Well you’re going to have to increase the transaxle strength or de-crease the power of the motor.

I believe the Porsche 930 4 speed have been said to handle 700hp, or you are going to have to go with a racing straight cut box to get it to handle that power.
 
I just had the ZF rebuilt and don't want to do it again. This combo just is not driver friendly or reliable. That is why I am thinking of destroking it, chromemoly rods and light weight pistons. I appreciate your replies.
 
I just had the ZF rebuilt and don't want to do it again. This combo just is not driver friendly or reliable. That is why I am thinking of destroking it, chromemoly rods and light weight pistons. I appreciate your replies.

Tom, Now I remember you from about 20 posts ago:), Sounds like you need to quit that ZF while your ahead, looks like plenty of others will take it off your hands!

Your usage and repeat failures to date suggest that you need something stronger!!!
 
Tom, the ZF should be fine with sub-500hp and no drop clutch starts. It should also be able to handle a few laps around SIR with that same hp. 500hp in a CAV is a LOT of hp - that will match or beat a ferrari 430 in a straight line for example. The 427 GT40s at Lemans in the day weren't more than 500hp due to weaker ignition systems and poor flowing heads and cams.

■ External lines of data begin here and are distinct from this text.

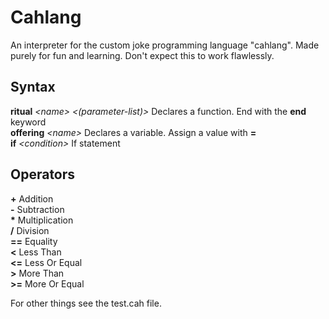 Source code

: # Cahlang

An interpreter for the custom joke programming language "cahlang".
Made purely for fun and learning. Don't expect this to work flawlessly.

## Syntax

**ritual** _\<name\>_ _\<(parameter-list)\>_  Declares a function. End with the **end** keyword \
**offering** _\<name\>_  Declares a variable. Assign a value with **=** \
**if** _\<condition\>_  If statement

## Operators

**+**  Addition \
**-**  Subtraction \
**\***  Multiplication \
**/**  Division \
**==**  Equality \
**<** Less Than \
**<=** Less Or Equal \
**>** More Than \
**>=** More Or Equal

For other things see the test.cah file.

It sounds like you have a decent sized budget. If I was you, I'd go with something like an all aluminum 347 with IDAs/IDFs. You should be able to save 75lbs going with an all aluminum block. The less weight, the less hp you need to accelerate the car quickly, the less strain on the transaxle. 450hp out of an all aluminum SBF will rocket your CAV down the straight at SIR past just about anything else out there except the odd F5000 or Enzo. I'm looking into this engine set up for my CAV right now.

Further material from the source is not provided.